- **EXERCISE DATA**:

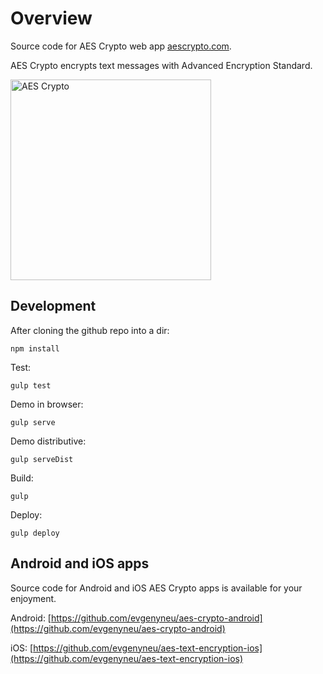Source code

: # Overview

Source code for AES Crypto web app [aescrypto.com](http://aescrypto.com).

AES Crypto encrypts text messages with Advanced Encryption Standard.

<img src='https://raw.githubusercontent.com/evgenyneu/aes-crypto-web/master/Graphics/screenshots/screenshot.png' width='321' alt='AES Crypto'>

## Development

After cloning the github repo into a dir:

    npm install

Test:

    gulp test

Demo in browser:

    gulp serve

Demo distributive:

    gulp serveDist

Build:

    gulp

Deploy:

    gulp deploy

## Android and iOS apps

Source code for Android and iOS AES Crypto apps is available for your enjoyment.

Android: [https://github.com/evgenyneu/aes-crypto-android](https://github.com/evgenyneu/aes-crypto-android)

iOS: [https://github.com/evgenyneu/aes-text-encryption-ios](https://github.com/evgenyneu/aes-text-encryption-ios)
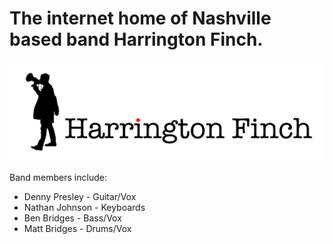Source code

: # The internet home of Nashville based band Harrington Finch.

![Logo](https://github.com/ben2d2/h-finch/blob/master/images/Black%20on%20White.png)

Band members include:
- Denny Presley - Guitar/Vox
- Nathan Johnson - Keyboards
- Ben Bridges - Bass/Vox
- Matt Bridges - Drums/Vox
* * *
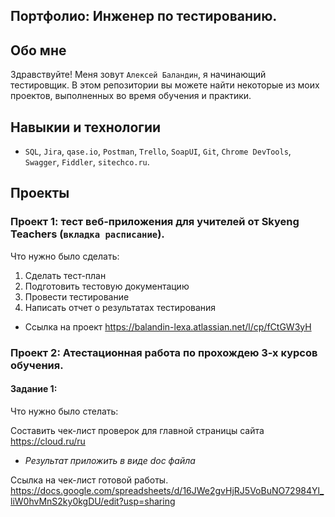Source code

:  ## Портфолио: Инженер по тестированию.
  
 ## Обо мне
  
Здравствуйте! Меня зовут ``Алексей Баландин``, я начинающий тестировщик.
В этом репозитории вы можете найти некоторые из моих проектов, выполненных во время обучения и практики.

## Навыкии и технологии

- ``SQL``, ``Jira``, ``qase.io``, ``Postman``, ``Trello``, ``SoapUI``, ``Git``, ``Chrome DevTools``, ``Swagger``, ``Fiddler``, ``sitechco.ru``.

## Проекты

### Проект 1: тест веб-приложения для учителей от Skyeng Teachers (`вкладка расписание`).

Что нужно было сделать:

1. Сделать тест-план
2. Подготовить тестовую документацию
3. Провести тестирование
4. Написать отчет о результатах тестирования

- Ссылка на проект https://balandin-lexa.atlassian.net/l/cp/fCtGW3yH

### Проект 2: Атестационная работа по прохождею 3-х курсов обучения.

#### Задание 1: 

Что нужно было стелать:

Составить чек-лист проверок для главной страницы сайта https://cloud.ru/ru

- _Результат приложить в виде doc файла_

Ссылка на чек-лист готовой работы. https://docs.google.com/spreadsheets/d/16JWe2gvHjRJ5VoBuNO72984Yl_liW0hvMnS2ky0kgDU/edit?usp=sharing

- **ACTIVITY**: Within the listing above, copy exactly the lines that start at the one with "## Development" and continue through the one with "- Matt Bridges - Drums/Vox". Omit pictures.

- **RESULT FOR THIS EXERCISE**:
## Development

After cloning the github repo into a dir:

    npm install

Test:

    gulp test

Demo in browser:

    gulp serve

Demo distributive:

    gulp serveDist

Build:

    gulp

Deploy:

    gulp deploy

## Android and iOS apps

Source code for Android and iOS AES Crypto apps is available for your enjoyment.

Android: [https://github.com/evgenyneu/aes-crypto-android](https://github.com/evgenyneu/aes-crypto-android)

iOS: [https://github.com/evgenyneu/aes-text-encryption-ios](https://github.com/evgenyneu/aes-text-encryption-ios)
Source code

: # The internet home of Nashville based band Harrington Finch.

![Logo](https://github.com/ben2d2/h-finch/blob/master/images/Black%20on%20White.png)

Band members include:
- Denny Presley - Guitar/Vox
- Nathan Johnson - Keyboards
- Ben Bridges - Bass/Vox
- Matt Bridges - Drums/Vox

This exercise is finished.